Today, the once mighty colonial empires of Europe consist mainly of a bunch of Islands, French Guiana, and some other places. What would have had to happen for large scale colonialism to remain into the 21st century?
IMO: The triumph of reactionary authoritarianism over democracy. The eventual demise of colonialism was implicit in the premises of liberal democracy, as it existed in 1900. The rising superpower, the U.S., was deeply unsympathetic to colonial rule. The Versailles settlement in Europe elevated national self-determination to a supreme principle - then restricted it to whites, causing widespread resentment. That contradiction was going to bring down colonialism, eventually -
if liberal democracy remained the dominant ideology.
However, liberal democracy might have foundered in the mid-century crisis. I have envisioned an alt-WW II in which a deeper economic crisis spawned outright Red rebellions the U.S. and Britain, leading to quasi-fascist regimes in those countries. The U.S. and UK allied with Germany and Italy to crush Red France, the USSR, and their ally-of-convenience Japan.

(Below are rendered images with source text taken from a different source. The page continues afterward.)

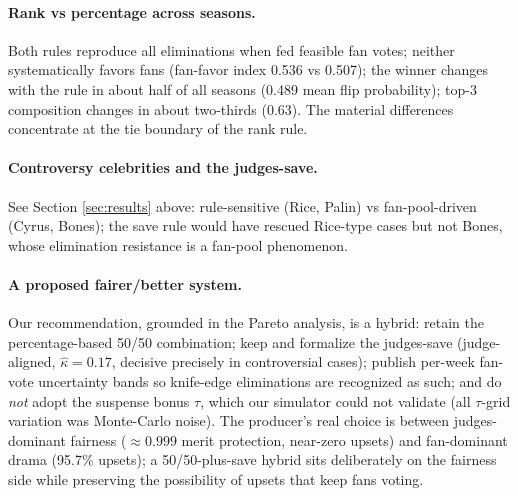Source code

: \documentclass[11pt]{article}
\begin{document}
\paragraph{Rank vs percentage across seasons.} Both rules reproduce all eliminations
when fed feasible fan votes; neither systematically favors fans (fan-favor index
0.536 vs 0.507); the winner changes with the rule in about half of all seasons
(0.489 mean flip probability); top-3 composition changes in about two-thirds (0.63).
The material differences concentrate at the tie boundary of the rank rule.

\paragraph{Controversy celebrities and the judges-save.} See Section
\ref{sec:results} above: rule-sensitive (Rice, Palin) vs fan-pool-driven (Cyrus,
Bones); the save rule would have rescued Rice-type cases but not Bones, whose
elimination resistance is a fan-pool phenomenon.

\paragraph{A proposed fairer/better system.} Our recommendation, grounded in the Pareto
analysis, is a hybrid: retain the percentage-based 50/50 combination; keep and
formalize the judges-save (judge-aligned, $\hat\kappa = 0.17$, decisive precisely in
controversial cases); publish per-week fan-vote uncertainty bands so knife-edge
eliminations are recognized as such; and do \emph{not} adopt the suspense bonus
$\tau$, which our simulator could not validate (all $\tau$-grid variation was
Monte-Carlo noise). The producer's real choice is between judges-dominant fairness
($\approx 0.999$ merit protection, near-zero upsets) and fan-dominant drama
(95.7\% upsets); a 50/50-plus-save hybrid sits deliberately on the fairness side while
preserving the possibility of upsets that keep fans voting.
\end{document}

After the War, the colonial powers (including France, where the victors installed a reactionary government), ruthlessly suppressed all independence movements, and this world order persisted into the 2000s.
It would be milder, than its 19th and early to mid 20th century counterparts.
I think it has to be harsher than in the early 20th century. For a long time, most colonial peoples submitted quietly to rule by the colonizers, because they had always been governed arbitrarily - by locals, near outsiders, now over-seas strangers, what was the big difference? In the 20th century, they began hearing about self-determination, democracy, and the principles of the American Declaration of Independence. And they realized they didn't have to submit. They demanded autonomy at the least, or formal independence, and liberals (in the classic meaning) agreed.
From that time on, colonial rule could have been sustained beyond 1960 only by harsh repression, backed up by authoritarian (and at least mildly racialist) attitudes in the colonizing countries.
There is a sort of utopian alternative, in which the colonies become fully autonomous but still non-sovereign dependencies. I don't think that is really plausible, because of the example of the "white Dominions".
As of say 1850, Canada, Australia, and New Zealand were
colonies. By 1950, they were
sovereign countries. In 1914, Britain's declaration of war on Germany automatically applied to them, as much as to India or the African colonies or the West Indies. In 1939, they were just as loyal to Britain, but they issued their own declarations of war. So did India, actually - though there was great resentment on the part of the Indian Congress that it was done unilaterally by the Viceroy.
(It would be interesting to know when the Dominions began establishing their own diplomatic relations with, for instance, the U.S. - or say Italy.)
By 2000, all colonies except the smallest would insist on being sovereign.
A PoD to establish more permanent colonial rule would have to be long before 1900, IMO.